* What the task asks:
With no word left out, write out the entire listing.

* Data in this exercise:
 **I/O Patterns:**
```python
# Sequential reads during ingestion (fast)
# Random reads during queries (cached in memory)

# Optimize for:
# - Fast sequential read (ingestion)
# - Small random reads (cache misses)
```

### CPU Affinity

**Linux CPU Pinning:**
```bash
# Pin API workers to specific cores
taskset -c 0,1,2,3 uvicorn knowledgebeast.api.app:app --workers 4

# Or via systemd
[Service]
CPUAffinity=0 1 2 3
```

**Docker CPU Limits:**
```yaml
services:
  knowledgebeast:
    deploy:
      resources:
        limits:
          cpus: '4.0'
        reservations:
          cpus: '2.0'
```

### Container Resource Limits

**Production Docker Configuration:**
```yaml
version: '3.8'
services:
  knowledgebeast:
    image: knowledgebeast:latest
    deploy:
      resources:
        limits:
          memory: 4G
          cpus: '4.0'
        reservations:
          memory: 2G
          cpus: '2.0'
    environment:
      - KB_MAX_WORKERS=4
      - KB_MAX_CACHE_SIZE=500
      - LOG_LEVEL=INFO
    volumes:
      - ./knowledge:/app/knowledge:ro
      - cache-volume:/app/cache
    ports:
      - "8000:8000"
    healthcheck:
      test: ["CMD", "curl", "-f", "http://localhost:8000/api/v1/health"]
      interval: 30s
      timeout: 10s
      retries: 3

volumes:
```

* Your response:
 **I/O Patterns:**
```python
# Sequential reads during ingestion (fast)
# Random reads during queries (cached in memory)

# Optimize for:
# - Fast sequential read (ingestion)
# - Small random reads (cache misses)
```

### CPU Affinity

**Linux CPU Pinning:**
```bash
# Pin API workers to specific cores
taskset -c 0,1,2,3 uvicorn knowledgebeast.api.app:app --workers 4

# Or via systemd
[Service]
CPUAffinity=0 1 2 3
```

**Docker CPU Limits:**
```yaml
services:
  knowledgebeast:
    deploy:
      resources:
        limits:
          cpus: '4.0'
        reservations:
          cpus: '2.0'
```

### Container Resource Limits

**Production Docker Configuration:**
```yaml
version: '3.8'
services:
  knowledgebeast:
    image: knowledgebeast:latest
    deploy:
      resources:
        limits:
          memory: 4G
          cpus: '4.0'
        reservations:
          memory: 2G
          cpus: '2.0'
    environment:
      - KB_MAX_WORKERS=4
      - KB_MAX_CACHE_SIZE=500
      - LOG_LEVEL=INFO
    volumes:
      - ./knowledge:/app/knowledge:ro
      - cache-volume:/app/cache
    ports:
      - "8000:8000"
    healthcheck:
      test: ["CMD", "curl", "-f", "http://localhost:8000/api/v1/health"]
      interval: 30s
      timeout: 10s
      retries: 3

volumes:
```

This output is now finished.